Della chiesa oggi rimangono scarse tracce; il muro disegnato da Lucà Trombetta è crollato, e sopravvive solo il relitto del campanile del XVII secolo. Il degrado del complesso architettonico iniziò dopo l’abbandono del luogo da parte dei monaci nel 1776 al fine di spostarsi in un posto più vicino alla città, dove edificarono un nuovo monastero, completato nel 1791, che sorge su una collinetta sita sul margine occidentale del centro urbano, nel quartiere Immacolata.
Tutto l’insediamento è stato ora riutilizzato e trasformato in abitazioni, stalle e magazzini che ne hanno stravolto l’immagine originaria. Secondo quanto riferisce Antonino Quattrocchi (Sui sentieri dei monaci di Vanella, Edizioni Quattrocchi, Barcellona P.G., 2017, p. 223) citando Salvatore Cucinotta (Sicilia e Siciliani. Dalle riforme borboniche al “rivolgimento” piemontese. Soppressioni, Edizioni Siciliane, Messina, 1996, p. 217), a seguito delle leggi di soppressione degli ordini religiosi del 1866 e 1867 vennero alienati numerosissimi monasteri basiliani.
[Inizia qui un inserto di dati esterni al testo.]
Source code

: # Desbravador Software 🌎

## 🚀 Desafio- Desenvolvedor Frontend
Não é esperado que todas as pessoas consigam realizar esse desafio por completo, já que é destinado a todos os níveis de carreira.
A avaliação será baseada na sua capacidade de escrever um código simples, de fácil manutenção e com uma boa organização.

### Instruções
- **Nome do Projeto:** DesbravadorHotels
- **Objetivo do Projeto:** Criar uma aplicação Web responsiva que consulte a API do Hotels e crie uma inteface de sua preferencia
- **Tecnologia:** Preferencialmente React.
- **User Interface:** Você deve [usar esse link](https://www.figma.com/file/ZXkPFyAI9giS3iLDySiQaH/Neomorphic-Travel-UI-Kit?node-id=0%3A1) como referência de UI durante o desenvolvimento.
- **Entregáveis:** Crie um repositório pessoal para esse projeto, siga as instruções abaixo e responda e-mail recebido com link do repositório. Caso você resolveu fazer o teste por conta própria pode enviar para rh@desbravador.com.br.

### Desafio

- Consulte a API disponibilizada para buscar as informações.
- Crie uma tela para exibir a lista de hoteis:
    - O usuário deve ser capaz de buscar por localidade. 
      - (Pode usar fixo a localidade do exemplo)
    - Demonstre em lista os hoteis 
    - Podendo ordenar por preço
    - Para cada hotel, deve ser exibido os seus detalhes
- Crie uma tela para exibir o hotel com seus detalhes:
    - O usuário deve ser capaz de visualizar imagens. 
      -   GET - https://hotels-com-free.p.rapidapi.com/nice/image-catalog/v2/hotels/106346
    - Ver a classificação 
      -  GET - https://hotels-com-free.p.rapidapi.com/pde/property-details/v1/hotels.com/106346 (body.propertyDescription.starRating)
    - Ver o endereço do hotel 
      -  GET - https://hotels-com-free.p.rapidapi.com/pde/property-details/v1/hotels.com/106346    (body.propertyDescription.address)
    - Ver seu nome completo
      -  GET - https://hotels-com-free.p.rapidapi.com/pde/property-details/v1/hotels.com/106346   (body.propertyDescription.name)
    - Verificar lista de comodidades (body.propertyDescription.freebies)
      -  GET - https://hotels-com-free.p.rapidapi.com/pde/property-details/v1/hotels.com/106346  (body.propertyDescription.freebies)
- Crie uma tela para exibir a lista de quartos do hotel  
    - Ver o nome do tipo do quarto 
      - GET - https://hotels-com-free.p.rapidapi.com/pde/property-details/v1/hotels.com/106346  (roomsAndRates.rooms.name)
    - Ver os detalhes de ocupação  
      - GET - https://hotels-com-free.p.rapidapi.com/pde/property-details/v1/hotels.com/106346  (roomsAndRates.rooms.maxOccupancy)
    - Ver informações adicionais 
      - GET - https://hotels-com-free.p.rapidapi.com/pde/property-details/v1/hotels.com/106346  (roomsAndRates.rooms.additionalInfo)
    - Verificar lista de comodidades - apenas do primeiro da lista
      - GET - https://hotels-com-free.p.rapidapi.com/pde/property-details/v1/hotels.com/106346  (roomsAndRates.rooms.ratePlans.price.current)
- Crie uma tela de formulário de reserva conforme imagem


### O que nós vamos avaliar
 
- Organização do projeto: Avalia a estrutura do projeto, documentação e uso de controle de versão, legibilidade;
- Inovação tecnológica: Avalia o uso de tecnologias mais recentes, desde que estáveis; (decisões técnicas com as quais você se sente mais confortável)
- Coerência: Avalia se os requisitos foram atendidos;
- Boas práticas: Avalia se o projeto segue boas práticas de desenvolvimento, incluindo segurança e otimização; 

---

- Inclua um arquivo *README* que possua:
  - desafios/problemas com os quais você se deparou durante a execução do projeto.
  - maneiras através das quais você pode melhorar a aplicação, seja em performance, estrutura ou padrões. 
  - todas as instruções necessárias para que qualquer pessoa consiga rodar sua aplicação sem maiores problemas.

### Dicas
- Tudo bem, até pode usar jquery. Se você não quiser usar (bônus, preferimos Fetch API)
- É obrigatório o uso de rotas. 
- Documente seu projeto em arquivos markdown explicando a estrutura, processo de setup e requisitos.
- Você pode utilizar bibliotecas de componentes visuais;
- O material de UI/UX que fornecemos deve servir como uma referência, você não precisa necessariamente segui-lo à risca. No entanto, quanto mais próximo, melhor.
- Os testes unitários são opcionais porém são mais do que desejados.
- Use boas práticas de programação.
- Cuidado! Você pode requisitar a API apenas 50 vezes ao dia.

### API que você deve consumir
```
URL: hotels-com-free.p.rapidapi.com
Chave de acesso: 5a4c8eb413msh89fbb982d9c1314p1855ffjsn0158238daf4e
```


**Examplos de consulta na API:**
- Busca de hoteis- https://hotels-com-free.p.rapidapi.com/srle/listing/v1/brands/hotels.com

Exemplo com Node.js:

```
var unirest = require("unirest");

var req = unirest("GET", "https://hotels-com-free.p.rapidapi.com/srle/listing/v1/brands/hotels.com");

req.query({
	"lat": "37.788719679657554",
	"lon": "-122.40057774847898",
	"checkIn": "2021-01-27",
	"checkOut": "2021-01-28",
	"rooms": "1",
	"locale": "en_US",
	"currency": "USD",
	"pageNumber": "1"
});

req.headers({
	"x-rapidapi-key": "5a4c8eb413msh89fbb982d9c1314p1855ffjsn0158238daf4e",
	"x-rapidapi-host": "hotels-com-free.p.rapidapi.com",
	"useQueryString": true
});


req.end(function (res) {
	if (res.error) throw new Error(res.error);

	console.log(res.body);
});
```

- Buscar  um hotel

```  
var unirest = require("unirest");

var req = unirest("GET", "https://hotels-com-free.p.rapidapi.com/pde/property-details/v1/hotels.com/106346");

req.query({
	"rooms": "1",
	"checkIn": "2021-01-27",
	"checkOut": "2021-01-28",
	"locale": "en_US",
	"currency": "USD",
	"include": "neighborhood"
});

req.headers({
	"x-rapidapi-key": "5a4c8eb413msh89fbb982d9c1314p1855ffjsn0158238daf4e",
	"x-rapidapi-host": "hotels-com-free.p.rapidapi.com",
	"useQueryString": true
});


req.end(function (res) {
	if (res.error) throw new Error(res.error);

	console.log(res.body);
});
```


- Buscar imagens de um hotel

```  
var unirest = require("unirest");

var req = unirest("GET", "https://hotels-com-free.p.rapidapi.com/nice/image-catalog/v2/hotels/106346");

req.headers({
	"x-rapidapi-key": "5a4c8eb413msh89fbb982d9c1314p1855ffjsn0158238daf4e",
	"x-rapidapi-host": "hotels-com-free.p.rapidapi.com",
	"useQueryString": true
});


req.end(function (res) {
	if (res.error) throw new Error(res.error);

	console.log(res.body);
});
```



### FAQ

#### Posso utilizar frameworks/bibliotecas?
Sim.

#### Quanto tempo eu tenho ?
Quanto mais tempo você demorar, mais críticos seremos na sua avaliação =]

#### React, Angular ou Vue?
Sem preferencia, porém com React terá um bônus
Tra questi quello di Gala, acquistato nel 1891 da un certo Giovanni Molino, vendita n. 3079 (Cucinotta, op. cit., p. 223).
La Soprintendenza per i Beni Culturali di Messina nel 2013 avviò le procedure propedeutiche all’emanazione del provvedimento di tutela del Monastero Basiliano di Gala, in quanto ritenuto di particolare interesse storico architettonico ai sensi del Codice dei Beni Culturali e del Paesaggio del 2004. Ma adesso pare che non ci siano stati ulteriori sviluppi.
Come in tutti i monasteri, anche a Gala si volgeva l’attività “scriptoria”. Come ha ricordato il professore Angelo Raffa (I Basiliani nella storia di Barcellona P.G., Atti del Convegno “900° Anniversario del Monastero di S. Maria di Gala”, Barcellona P.G., Pungitopo Editrice - Marina di Patti, 2006), autore di numerose ricerche e di studi pubblicati da autorevoli riviste, e membro della Società Messinese di Storia Patria, nel monastero operò un famoso copista, autore di pergamene basiliane, Bartolomeo da Reggio. Questi, che probabilmente fu il primo Abate di Gala (come riportano sia Rocco Pirri che padre Carmelo Biondo nel libro sulle chiese di Barcellona), realizzò nel 1141 una pergamena contenente la vita di San Simeone lo Stilita. E’ probabile, secondo il Raffa, che a Gala quel codice sia stato riprodotto e conservato, assieme ad altri. Ma i codici manoscritti del monastero sono tutti scomparsi, ed i motivi andrebbero ricondotti alla presenza di Silvestro Maurolico abate a Gala fino al 1589, il quale avrebbe venduto alla biblioteca reale dell’Escorial l’intera biblioteca manoscritta di Gala.